3. Experimental Evaluation

In this section, we have discussed the experimental evaluation of the proposed MS scheme. We performed two sets of experiments: (1) an evaluation of the trained model on KDEF dataset and its comparison with other models and (2) a subjective evaluation on five Hollywood movies of different genres. The experiments are performed using a deep learning framework known as Caffe [49] that is installed over Ubuntu16.04 operating system and equipped with NVIDIA TITAN X GPU having 12 GB dedicated memory running over a hardware of Intel™ Core i5 CPU with 64 GB RAM.

3.1. Datasets

We have used two datasets: VGG face [46] to train ResNet CNN model from scratch and KDEF dataset [45] for transfer learning. VGG face dataset contains 2.6 M images of 2.6 K celebrities around the world. KDEF dataset contains 4900 images of 70 subject including 35 males and 35 females. This dataset contains 7 classes, i.e., afraid, angry, disgust, happy, neutral, sad, and surprise. For each class, image samples are taken from five different angles in two sessions. This dataset best fits for our problem because, in movies, characters’ faces are also found in a variety of poses. Figure 5 represents some sample images from each class of KDEF dataset. For subjective evaluation, five Hollywood movies are used. The detailed description of test movies is given in Table 1.

3.2. Objective Evaluation of Facial Expression Recognition

The ResNet CNN model is first trained on VGG face [46] dataset having 2597 classes. We resized all the images to 128×128 face regions and each pixel of the image is subtracted from the mean image to normalize the intensities. The full VGG face dataset is filtered out and some images were discarded in training. The dataset used in our experiments contains 0.42 million training and 0.14 million validation images. The original ResNet-50 is trained on 224×224 images; therefore, if we use pretrained ResNet-50, then its kernel size, stride, and padding information is not fitting for 128×128 image classification problem. In our method, the weights of ResNet for 128×128 face images are initialized from the scratch. The detailed description can be seen in the original ResNet article [20]. The model is trained for 50 epochs with 64 batch size and the learning rate is initialized with 0.01, which is decreased after every 10 epochs by the factor of learning rate ratio 10. The reason behind decreasing the learning rate is to prevent the model from overfitting problem during the training. We achieved precise results on VGG face dataset using ResNet-50 layers network, where the accuracy after 50 epochs reached 96.82% and the loss decreased up to 7×10−5. Results of different CNN models fine-tuned on KDEF datasets are given in Table 2. It is clear from Table 2 that all the pretrained models have achieved very less accuracy when fine-tuned on the original weights.
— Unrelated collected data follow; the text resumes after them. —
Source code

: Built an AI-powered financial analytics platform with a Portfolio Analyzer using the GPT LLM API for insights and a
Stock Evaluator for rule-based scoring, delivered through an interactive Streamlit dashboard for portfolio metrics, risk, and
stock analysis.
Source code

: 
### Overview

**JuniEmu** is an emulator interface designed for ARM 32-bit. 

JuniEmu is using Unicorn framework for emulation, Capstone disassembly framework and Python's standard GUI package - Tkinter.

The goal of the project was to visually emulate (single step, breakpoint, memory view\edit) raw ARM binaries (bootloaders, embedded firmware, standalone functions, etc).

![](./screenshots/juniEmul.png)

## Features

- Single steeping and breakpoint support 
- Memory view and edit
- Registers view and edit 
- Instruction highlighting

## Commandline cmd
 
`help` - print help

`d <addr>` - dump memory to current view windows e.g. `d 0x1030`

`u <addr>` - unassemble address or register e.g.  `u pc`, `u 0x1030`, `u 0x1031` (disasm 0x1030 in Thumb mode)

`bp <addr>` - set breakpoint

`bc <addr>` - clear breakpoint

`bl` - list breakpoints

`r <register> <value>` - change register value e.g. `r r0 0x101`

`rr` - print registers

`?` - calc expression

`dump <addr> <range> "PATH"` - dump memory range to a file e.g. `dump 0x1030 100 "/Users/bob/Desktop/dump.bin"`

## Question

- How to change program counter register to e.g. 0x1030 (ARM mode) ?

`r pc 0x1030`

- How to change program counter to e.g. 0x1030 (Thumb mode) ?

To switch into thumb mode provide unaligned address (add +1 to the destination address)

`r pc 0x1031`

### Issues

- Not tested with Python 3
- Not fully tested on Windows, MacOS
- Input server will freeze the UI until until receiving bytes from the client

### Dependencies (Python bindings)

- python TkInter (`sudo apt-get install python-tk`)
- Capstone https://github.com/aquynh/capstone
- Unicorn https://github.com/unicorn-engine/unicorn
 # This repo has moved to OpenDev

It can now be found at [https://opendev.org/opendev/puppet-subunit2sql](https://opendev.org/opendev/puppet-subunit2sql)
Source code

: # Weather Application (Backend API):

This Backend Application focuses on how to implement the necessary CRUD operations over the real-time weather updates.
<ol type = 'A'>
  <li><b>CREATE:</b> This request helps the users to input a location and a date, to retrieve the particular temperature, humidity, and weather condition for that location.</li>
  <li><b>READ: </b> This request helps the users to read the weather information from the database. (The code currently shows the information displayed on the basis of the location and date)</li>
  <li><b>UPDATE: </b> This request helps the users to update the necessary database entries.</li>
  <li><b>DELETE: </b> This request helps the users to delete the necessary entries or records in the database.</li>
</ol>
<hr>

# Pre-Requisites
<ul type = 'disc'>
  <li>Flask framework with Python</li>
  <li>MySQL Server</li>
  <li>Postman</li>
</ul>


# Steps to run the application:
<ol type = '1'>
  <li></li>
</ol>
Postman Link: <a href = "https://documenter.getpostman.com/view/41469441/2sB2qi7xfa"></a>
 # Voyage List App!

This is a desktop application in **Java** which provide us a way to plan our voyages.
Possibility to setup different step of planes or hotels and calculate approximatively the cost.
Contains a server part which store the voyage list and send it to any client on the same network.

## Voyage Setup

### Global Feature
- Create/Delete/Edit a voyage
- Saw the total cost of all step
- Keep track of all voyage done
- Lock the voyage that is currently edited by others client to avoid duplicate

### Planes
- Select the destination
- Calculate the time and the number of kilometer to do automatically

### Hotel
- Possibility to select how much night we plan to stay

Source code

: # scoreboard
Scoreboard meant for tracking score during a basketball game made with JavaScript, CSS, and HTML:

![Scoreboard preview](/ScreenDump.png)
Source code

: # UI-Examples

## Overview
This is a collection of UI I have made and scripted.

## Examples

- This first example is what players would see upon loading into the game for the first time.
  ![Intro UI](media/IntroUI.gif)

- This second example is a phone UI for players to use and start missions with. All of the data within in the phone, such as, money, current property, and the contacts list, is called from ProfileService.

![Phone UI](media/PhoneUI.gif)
The reason of low accuracy is that these models are trained on general categories dataset and we need a model whose parameters are previously trained on face data. Therefore, first we trained ResNet-50 using large-scale VGG face dataset to learn face structure and then fine-tuned the trained model on KDEF dataset for FER.

After training ResNet with face recognition dataset, we claim that its weights can now learn face features and its structure effectively. Therefore, we have used the parameters of the trained model for transfer learning of FER using KDEF dataset. For fine-tuning process, all images of the KDEF dataset are resized to 128×128 face regions and each pixel of image is subtracted from mean image to normalize the intensities. In transfer learning process, we have initialized the learning rate from 0.001 and decreased it after each 10 epochs by the factor of learning rate ratio 10. The model is fine-tuned for 30 epochs, achieving 92.08% validation accuracy with loss of 0.192 at final epoch. Confusion matrix and overall accuracy for the test set of KDEF dataset are given in Table 3. All categories are not much confused with each other, i.e., afraid, angry, and sad classes achieved per-class accuracy under 90% while the rest of all classes have accuracy above 90%. The results for this dataset are very convincing, making our trained model capable of FER in the heterogamous movie data. The KDEF dataset has various categories of face poses and viewpoint variations, which help to easily analyze the character’s facial expressions in the movie.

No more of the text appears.